Changes in conversion cost model for X86 target
AbandonedPublic

Authored by delena on Dec 16 2015, 11:59 PM.

Details

Summary

The current cost calculation for the conversion instructions has many problems

  • The provided numbers are inaccurate
  • Huge numbers are given for vector split

I changed the approach for vector cost calculation:

  • If the original types are simple - check them first
  • if the original vector should be split - take the legal types and multiply by split factor
  • split factor is the max factor between source and destination
  • do not put v8i32 -> v4i64 cost. The calculated cost should be 2 * (v4i32 -> v4i64).

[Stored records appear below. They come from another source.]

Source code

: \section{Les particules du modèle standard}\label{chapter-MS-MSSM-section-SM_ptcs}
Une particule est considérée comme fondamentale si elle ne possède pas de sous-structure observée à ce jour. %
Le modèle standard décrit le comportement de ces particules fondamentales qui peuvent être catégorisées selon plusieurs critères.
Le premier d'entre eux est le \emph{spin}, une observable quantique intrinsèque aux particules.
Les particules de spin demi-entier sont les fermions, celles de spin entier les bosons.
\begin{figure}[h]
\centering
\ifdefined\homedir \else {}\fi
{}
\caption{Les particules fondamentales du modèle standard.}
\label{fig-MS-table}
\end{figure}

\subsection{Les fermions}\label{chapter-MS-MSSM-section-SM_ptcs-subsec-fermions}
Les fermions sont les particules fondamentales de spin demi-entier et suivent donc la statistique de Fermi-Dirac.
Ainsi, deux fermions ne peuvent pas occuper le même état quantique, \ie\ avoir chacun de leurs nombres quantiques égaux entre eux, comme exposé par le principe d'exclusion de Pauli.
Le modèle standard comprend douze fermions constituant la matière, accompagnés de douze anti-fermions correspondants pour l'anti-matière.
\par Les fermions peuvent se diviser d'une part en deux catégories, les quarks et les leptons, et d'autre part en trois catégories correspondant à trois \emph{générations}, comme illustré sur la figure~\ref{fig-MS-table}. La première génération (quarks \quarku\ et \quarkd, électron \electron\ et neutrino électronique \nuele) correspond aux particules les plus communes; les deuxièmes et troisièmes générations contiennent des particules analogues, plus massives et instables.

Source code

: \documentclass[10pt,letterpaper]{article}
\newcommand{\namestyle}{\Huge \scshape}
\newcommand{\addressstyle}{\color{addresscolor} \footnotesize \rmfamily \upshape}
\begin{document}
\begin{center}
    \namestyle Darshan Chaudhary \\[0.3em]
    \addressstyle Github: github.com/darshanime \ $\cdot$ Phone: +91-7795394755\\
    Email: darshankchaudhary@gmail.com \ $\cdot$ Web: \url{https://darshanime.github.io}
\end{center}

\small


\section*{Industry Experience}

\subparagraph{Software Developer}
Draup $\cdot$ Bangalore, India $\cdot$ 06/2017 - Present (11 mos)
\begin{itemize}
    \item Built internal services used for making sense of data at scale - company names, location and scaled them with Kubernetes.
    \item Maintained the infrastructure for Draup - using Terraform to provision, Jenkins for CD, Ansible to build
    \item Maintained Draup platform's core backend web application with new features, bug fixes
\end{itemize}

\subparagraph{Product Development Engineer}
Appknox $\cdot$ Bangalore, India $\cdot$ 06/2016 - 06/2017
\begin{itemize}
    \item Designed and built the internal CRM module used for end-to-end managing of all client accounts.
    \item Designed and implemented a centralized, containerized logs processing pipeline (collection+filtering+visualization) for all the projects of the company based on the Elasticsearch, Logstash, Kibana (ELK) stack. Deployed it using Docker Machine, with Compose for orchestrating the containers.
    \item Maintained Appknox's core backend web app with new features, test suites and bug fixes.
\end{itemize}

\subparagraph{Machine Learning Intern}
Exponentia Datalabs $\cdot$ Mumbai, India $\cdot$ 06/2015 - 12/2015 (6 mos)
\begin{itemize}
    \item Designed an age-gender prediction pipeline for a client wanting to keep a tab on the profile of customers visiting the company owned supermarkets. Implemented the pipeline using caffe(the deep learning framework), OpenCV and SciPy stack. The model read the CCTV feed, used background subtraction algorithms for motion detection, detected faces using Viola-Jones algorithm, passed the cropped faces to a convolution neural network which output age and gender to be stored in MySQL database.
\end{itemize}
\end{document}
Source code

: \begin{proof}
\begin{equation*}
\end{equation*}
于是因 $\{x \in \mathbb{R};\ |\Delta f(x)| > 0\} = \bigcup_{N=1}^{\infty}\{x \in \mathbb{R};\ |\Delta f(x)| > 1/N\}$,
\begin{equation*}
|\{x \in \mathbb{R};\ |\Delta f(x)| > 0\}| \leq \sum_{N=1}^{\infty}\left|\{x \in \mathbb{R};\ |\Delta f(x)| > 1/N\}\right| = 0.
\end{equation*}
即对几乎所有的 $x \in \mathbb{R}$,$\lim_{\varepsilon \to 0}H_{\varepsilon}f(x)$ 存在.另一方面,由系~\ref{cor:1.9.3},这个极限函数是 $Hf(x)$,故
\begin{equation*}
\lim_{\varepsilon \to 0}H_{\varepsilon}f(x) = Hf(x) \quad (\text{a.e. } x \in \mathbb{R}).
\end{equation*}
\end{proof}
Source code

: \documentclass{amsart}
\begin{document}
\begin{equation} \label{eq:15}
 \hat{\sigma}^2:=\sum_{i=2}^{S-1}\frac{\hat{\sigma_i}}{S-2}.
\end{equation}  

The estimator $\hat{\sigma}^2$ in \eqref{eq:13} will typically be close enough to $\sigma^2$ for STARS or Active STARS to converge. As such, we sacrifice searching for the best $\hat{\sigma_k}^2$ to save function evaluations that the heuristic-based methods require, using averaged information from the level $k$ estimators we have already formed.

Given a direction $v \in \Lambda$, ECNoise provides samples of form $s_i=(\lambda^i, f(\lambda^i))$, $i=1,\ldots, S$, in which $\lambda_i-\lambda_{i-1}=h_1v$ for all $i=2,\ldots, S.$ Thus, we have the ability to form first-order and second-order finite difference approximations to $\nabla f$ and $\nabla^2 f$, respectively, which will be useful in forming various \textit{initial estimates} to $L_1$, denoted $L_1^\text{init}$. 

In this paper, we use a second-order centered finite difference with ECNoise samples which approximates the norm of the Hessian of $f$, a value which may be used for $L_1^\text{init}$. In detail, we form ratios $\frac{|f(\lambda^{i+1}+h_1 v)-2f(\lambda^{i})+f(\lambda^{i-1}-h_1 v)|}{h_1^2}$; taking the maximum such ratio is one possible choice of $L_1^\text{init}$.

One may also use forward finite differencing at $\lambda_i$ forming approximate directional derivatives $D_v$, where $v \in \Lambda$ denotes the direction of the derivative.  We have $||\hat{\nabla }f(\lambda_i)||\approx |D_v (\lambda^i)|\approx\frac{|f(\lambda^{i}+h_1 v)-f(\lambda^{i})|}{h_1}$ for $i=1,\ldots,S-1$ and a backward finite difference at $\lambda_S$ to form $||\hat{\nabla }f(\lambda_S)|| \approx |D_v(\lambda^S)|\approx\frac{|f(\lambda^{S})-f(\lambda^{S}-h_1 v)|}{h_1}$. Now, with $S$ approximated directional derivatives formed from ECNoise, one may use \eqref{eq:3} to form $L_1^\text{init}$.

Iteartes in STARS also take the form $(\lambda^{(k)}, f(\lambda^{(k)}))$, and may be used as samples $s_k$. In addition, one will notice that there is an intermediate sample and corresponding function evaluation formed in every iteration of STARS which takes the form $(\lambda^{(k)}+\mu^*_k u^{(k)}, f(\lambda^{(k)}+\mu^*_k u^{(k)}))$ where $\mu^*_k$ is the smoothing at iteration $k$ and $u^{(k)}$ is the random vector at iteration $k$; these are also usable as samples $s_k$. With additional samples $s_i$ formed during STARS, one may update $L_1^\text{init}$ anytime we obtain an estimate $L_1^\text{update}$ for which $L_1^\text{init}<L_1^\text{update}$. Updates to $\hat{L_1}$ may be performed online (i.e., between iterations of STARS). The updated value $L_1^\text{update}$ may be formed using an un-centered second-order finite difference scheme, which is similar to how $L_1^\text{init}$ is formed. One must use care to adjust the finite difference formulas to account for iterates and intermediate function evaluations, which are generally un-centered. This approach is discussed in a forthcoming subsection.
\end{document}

I also checked all SSE numbers and put the real number of instructions instead.
I understand, that instruction latency is different in SSE2 and AVX, but
the matter of this cost model to let the vectorizer to choose the right VF (compare VFx to VFy for the same target).

Diff Detail

Repository
rL LLVM

Event Timeline

delena updated this revision to Diff 43102.Dec 16 2015, 11:59 PM
delena retitled this revision from to Changes in conversion cost model for X86 target.
delena updated this object.
delena added reviewers: congh, hfinkel, andreadb, nadav.
delena set the repository for this revision to rL LLVM.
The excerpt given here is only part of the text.